* Exercise goal:
All of the data that follows should be retyped exactly, please, except the pictures.

*** Opening Data provided ***

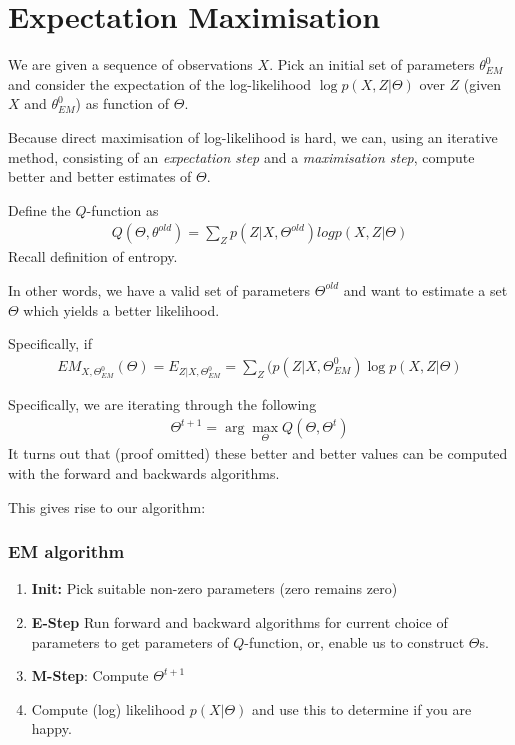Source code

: \documentclass{article}
\begin{document}
  
  






  \section{Expectation Maximisation}
        We are given a sequence of observations $X$. Pick an initial set of parameters $\theta^0_{EM}$ and consider the expectation of the log-likelihood $\log p(X, Z | \Theta)$ over $Z$ (given $X$ and $\theta^0_{EM}$) as function of $\Theta$. 
        
        Because direct maximisation of log-likelihood is hard, we can, using an iterative method, consisting of an \emph{expectation step} and a \emph{maximisation step}, compute better and better estimates of $\Theta$. 
        
      Define the $Q$-function as 
      \begin{align}
        Q(\Theta, \theta^{old}) = \sum_{Z}p(Z | X, \Theta^{old}) logp(X, Z | \Theta)
      \end{align}
        Recall definition of entropy. 
        
        In other words, we have a valid set of parameters $\Theta^{old}$ and want to estimate a set $\Theta$ which yields a better likelihood.
      
        Specifically, if
        \begin{align}
            EM_{X, \Theta^0_{EM}}(\Theta) = E_{Z | X, \Theta^0_{EM}} = \sum_{Z}(p(Z | X, \Theta^0_{EM}) \log p(X, Z | \Theta)
        \end{align}
        
        Specifically, we are iterating through the following
        \begin{align}
            \Theta^{t+1} = \arg \max_{\Theta} Q(\Theta, \Theta^{t})
        \end{align}
        It turns out that (proof omitted) these better and better values can be computed with the forward and backwards algorithms. 
        
        This gives rise to our algorithm:
        
      \subsubsection{EM algorithm}
      
        \begin{enumerate}
            \item \textbf{Init:} Pick suitable non-zero parameters (zero remains zero)
            \item \textbf{E-Step} Run forward and backward algorithms for current choice of parameters to get parameters of $Q$-function, or, enable us to construct $\Theta$s.
            \item \textbf{M-Step}: Compute $\Theta^{t+1}$
            \item Compute (log) likelihood $p( X | \Theta)$ and use this to determine if you are happy.
        \end{enumerate}
        
\end{document}
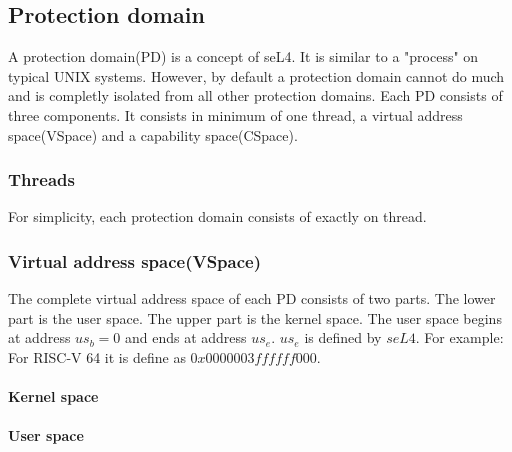 \subsection{Protection domain}
A protection domain(PD) is a concept of seL4. It is similar to a "process" on typical UNIX systems. 
However, by default a protection domain cannot do much and is completly isolated from all other protection domains.
Each PD consists of three components. It consists in minimum of one thread, a virtual address space(VSpace) and a capability space(CSpace).

\subsubsection{Threads}
For simplicity, each protection domain consists of exactly on thread.

\subsubsection{Virtual address space(VSpace)}
The complete virtual address space of each PD consists of two parts.
The lower part is the user space. The upper part is the kernel space.
The user space begins at address $us_b = 0$ and ends at address $us_e$. $us_e$ is defined
by $seL4$. For example: For RISC-V 64 it is define as $0x0000003ffffff000$.


\paragraph{Kernel space}


\paragraph{User space}

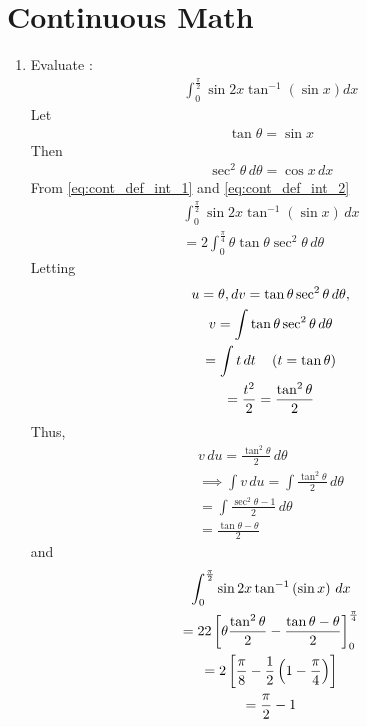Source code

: \documentclass[journal,12pt,twocolumn]{IEEEtran}
\renewcommand\thesection{\arabic{section}}
\begin{document}
\section{Continuous Math}
\begin{enumerate}[label=\thesection.\arabic*.,ref=\thesection.\theenumi]
 \item Evaluate : \begin{align} \int_{0}^{\frac{\pi}{2}} \sin2x \tan^{-1}  \left(\sin x\right)dx \nonumber \end{align}
		 \solution Let 
		 \begin{align}
			 \label{eq:cont_def_int_1}
			 \tan \theta = \sin x
		 \end{align}
		 Then 
		 \begin{align}
			 \label{eq:cont_def_int_2}
			 \sec^2  \theta \, d\theta= \cos x \, dx
		 \end{align}
			 From \eqref{eq:cont_def_int_1} and 
			 \eqref{eq:cont_def_int_2}
 \begin{multline} 
 \int_{0}^{\frac{\pi}{2}} \sin2x \tan^{-1}  \left(\sin x\right)\, dx  
 \\
	 =
2 \int_{0}^{\frac{\pi}{4}}  \theta \tan \theta \sec^2\theta \, d\theta
 \end{multline}
 Letting 
 \begin{multline} 
	 u = \theta , dv = \tan \theta \sec^2\theta \, d\theta, 
	 \\
	 v = \int \tan \theta \sec^2\theta \, d\theta 
	 \\
	  = \int t \, dt \quad \left(t = \tan \theta \right)
	  \\
	  = \frac{t^2}{2} = \frac{\tan^2 \theta }{2}
 \end{multline}
 Thus, 
 \begin{multline} 
v\,du 
	 =   \frac{\tan^2\theta }{2}\, d\theta
	 \\
	 \implies \int v\, du = \int \frac{\tan^2\theta }{2}\, d\theta
	 \\
	 = \int \frac{\sec^2\theta -1 }{2}\, d\theta
	 \\
	 =  \frac{\tan \theta - \theta}{2}
 \end{multline}
 and
 \begin{multline} 
 \int_{0}^{\frac{\pi}{2}} \sin2x \tan^{-1}  \left(\sin x\right)\, dx  
 \\
	 = 22{}\left[\theta \frac{\tan^2\theta}{2} -  \frac{\tan \theta - \theta}{2} \right]_{0}^{\frac{\pi}{4}}
	 \\
	 = 2{}\left[\frac{\pi}{8} - \frac{1}{2}\left(1-\frac{\pi}{4}\right)\right]
	 \\
	 =\frac{\pi}{2}-1
 \end{multline}


\end{enumerate}
\end{document}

*** Closing Data provided ***

* Response box:
Source code

: \documentclass{article}
\begin{document}
  
  






  \section{Expectation Maximisation}
        We are given a sequence of observations $X$. Pick an initial set of parameters $\theta^0_{EM}$ and consider the expectation of the log-likelihood $\log p(X, Z | \Theta)$ over $Z$ (given $X$ and $\theta^0_{EM}$) as function of $\Theta$. 
        
        Because direct maximisation of log-likelihood is hard, we can, using an iterative method, consisting of an \emph{expectation step} and a \emph{maximisation step}, compute better and better estimates of $\Theta$. 
        
      Define the $Q$-function as 
      \begin{align}
        Q(\Theta, \theta^{old}) = \sum_{Z}p(Z | X, \Theta^{old}) logp(X, Z | \Theta)
      \end{align}
        Recall definition of entropy. 
        
        In other words, we have a valid set of parameters $\Theta^{old}$ and want to estimate a set $\Theta$ which yields a better likelihood.
      
        Specifically, if
        \begin{align}
            EM_{X, \Theta^0_{EM}}(\Theta) = E_{Z | X, \Theta^0_{EM}} = \sum_{Z}(p(Z | X, \Theta^0_{EM}) \log p(X, Z | \Theta)
        \end{align}
        
        Specifically, we are iterating through the following
        \begin{align}
            \Theta^{t+1} = \arg \max_{\Theta} Q(\Theta, \Theta^{t})
        \end{align}
        It turns out that (proof omitted) these better and better values can be computed with the forward and backwards algorithms. 
        
        This gives rise to our algorithm:
        
      \subsubsection{EM algorithm}
      
        \begin{enumerate}
            \item \textbf{Init:} Pick suitable non-zero parameters (zero remains zero)
            \item \textbf{E-Step} Run forward and backward algorithms for current choice of parameters to get parameters of $Q$-function, or, enable us to construct $\Theta$s.
            \item \textbf{M-Step}: Compute $\Theta^{t+1}$
            \item Compute (log) likelihood $p( X | \Theta)$ and use this to determine if you are happy.
        \end{enumerate}
        
\end{document}
 \subsection{Protection domain}
A protection domain(PD) is a concept of seL4. It is similar to a "process" on typical UNIX systems. 
However, by default a protection domain cannot do much and is completly isolated from all other protection domains.
Each PD consists of three components. It consists in minimum of one thread, a virtual address space(VSpace) and a capability space(CSpace).

\subsubsection{Threads}
For simplicity, each protection domain consists of exactly on thread.

\subsubsection{Virtual address space(VSpace)}
The complete virtual address space of each PD consists of two parts.
The lower part is the user space. The upper part is the kernel space.
The user space begins at address $us_b = 0$ and ends at address $us_e$. $us_e$ is defined
by $seL4$. For example: For RISC-V 64 it is define as $0x0000003ffffff000$.


\paragraph{Kernel space}


\paragraph{User space}

Source code

: \documentclass[journal,12pt,twocolumn]{IEEEtran}
\renewcommand\thesection{\arabic{section}}
\begin{document}
\section{Continuous Math}
\begin{enumerate}[label=\thesection.\arabic*.,ref=\thesection.\theenumi]
 \item Evaluate : \begin{align} \int_{0}^{\frac{\pi}{2}} \sin2x \tan^{-1}  \left(\sin x\right)dx \nonumber \end{align}
		 \solution Let 
		 \begin{align}
			 \label{eq:cont_def_int_1}
			 \tan \theta = \sin x
		 \end{align}
		 Then 
		 \begin{align}
			 \label{eq:cont_def_int_2}
			 \sec^2  \theta \, d\theta= \cos x \, dx
		 \end{align}
			 From \eqref{eq:cont_def_int_1} and 
			 \eqref{eq:cont_def_int_2}
 \begin{multline} 
 \int_{0}^{\frac{\pi}{2}} \sin2x \tan^{-1}  \left(\sin x\right)\, dx  
 \\
	 =
2 \int_{0}^{\frac{\pi}{4}}  \theta \tan \theta \sec^2\theta \, d\theta
 \end{multline}
 Letting 
 \begin{multline} 
	 u = \theta , dv = \tan \theta \sec^2\theta \, d\theta, 
	 \\
	 v = \int \tan \theta \sec^2\theta \, d\theta 
	 \\
	  = \int t \, dt \quad \left(t = \tan \theta \right)
	  \\
	  = \frac{t^2}{2} = \frac{\tan^2 \theta }{2}
 \end{multline}
 Thus, 
 \begin{multline} 
v\,du 
	 =   \frac{\tan^2\theta }{2}\, d\theta
	 \\
	 \implies \int v\, du = \int \frac{\tan^2\theta }{2}\, d\theta
	 \\
	 = \int \frac{\sec^2\theta -1 }{2}\, d\theta
	 \\
	 =  \frac{\tan \theta - \theta}{2}
 \end{multline}
 and
 \begin{multline} 
 \int_{0}^{\frac{\pi}{2}} \sin2x \tan^{-1}  \left(\sin x\right)\, dx  
 \\
	 = 22{}\left[\theta \frac{\tan^2\theta}{2} -  \frac{\tan \theta - \theta}{2} \right]_{0}^{\frac{\pi}{4}}
	 \\
	 = 2{}\left[\frac{\pi}{8} - \frac{1}{2}\left(1-\frac{\pi}{4}\right)\right]
	 \\
	 =\frac{\pi}{2}-1
 \end{multline}


\end{enumerate}
\end{document}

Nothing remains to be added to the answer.